Abstract

The monitoring of progressive wear in gears using various non-destructive technologies as well as the use of advanced signal processing techniques upon the acquired recordings to the direction of more effective diagnostic schemes, is the scope of the present work. For this reason multi-hour tests were performed in healthy gears in a single-stage lab scale gearbox until they were seriously damaged. Three on-line monitoring techniques are implemented in the tests. Vibration and acoustic emission recordings in combination with data coming from oil debris monitoring (ODM) of the lubricating oil are utilized in order to assess the condition of the gears. A plethora of parameters/features were extracted from the acquired waveforms via conventional (in time and frequency domain) and non-conventional (wavelet-based) signal processing techniques. Data fusion was accomplished in the level of integration of the most representative among the extracted features from all three measurement technologies in a single data matrix. Principal component analysis (PCA) was utilized to reduce the dimensionality of the data matrix whereas independent component analysis (ICA) was further applied to identify the independent components among the data and correlate them to different damage modes of the gearbox.
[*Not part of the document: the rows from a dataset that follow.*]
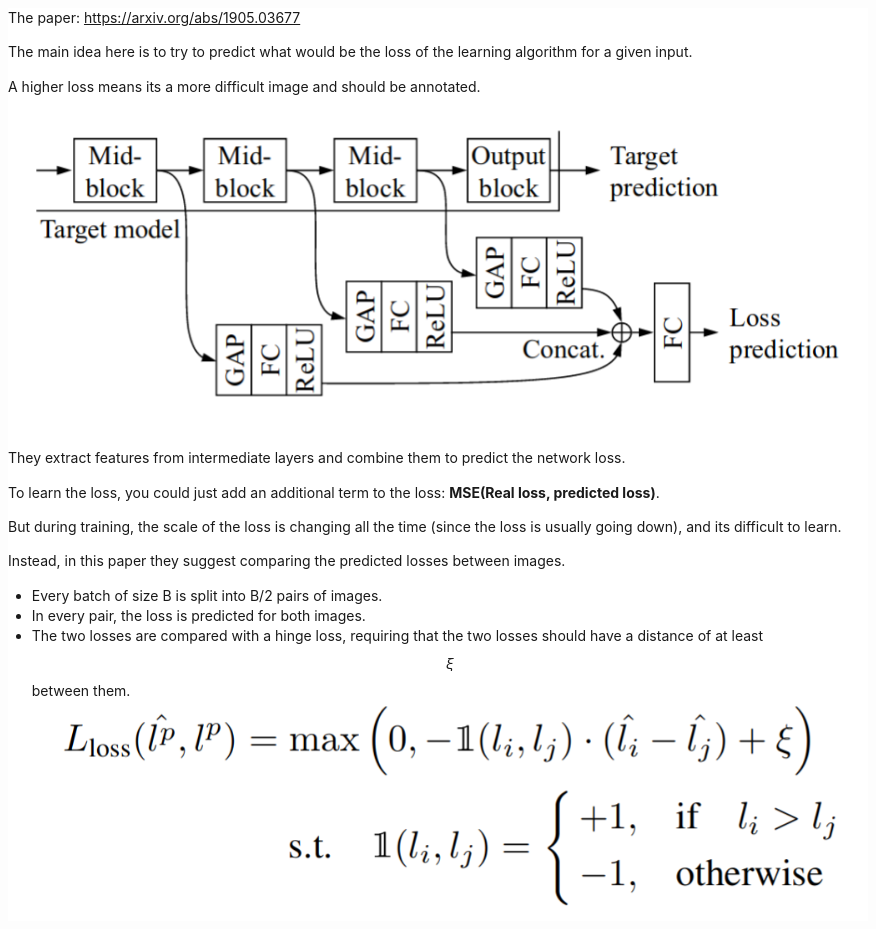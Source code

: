 The paper: https://arxiv.org/abs/1905.03677

The main idea here is to try to predict what would be the loss of the learning algorithm for a given input.

A higher loss means its a more difficult image and should be annotated.

![predicting the loss](../assets/loss.png)



They extract features from intermediate layers and combine them to predict the network loss.

To learn the loss, you could just add an additional term to the loss: **MSE(Real loss, predicted loss)**.

But during training, the scale of the loss is changing all the time (since the loss is usually going down), and its difficult to learn.

Instead, in this paper they suggest comparing the predicted losses between images. 

- Every batch of size B is split into B/2 pairs of images.
- In every pair, the loss is predicted for both images.
- The two losses are compared with a hinge loss, requiring that the two losses should have a distance of at least $$ \xi $$  between them.
![rank](../assets/loss2.png)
Finally heuristic rules based on characteristic values of the resulted independent components were set, realizing thus a health monitoring scheme for gearboxes.The integration of vibration, AE and ODM data increases the diagnostic capacity and reliability of the condition monitoring scheme concluding to very interesting results. The present work summarizes the joint efforts of two research groups towards a more reliable condition monitoring of rotating machinery and gearboxes specifically.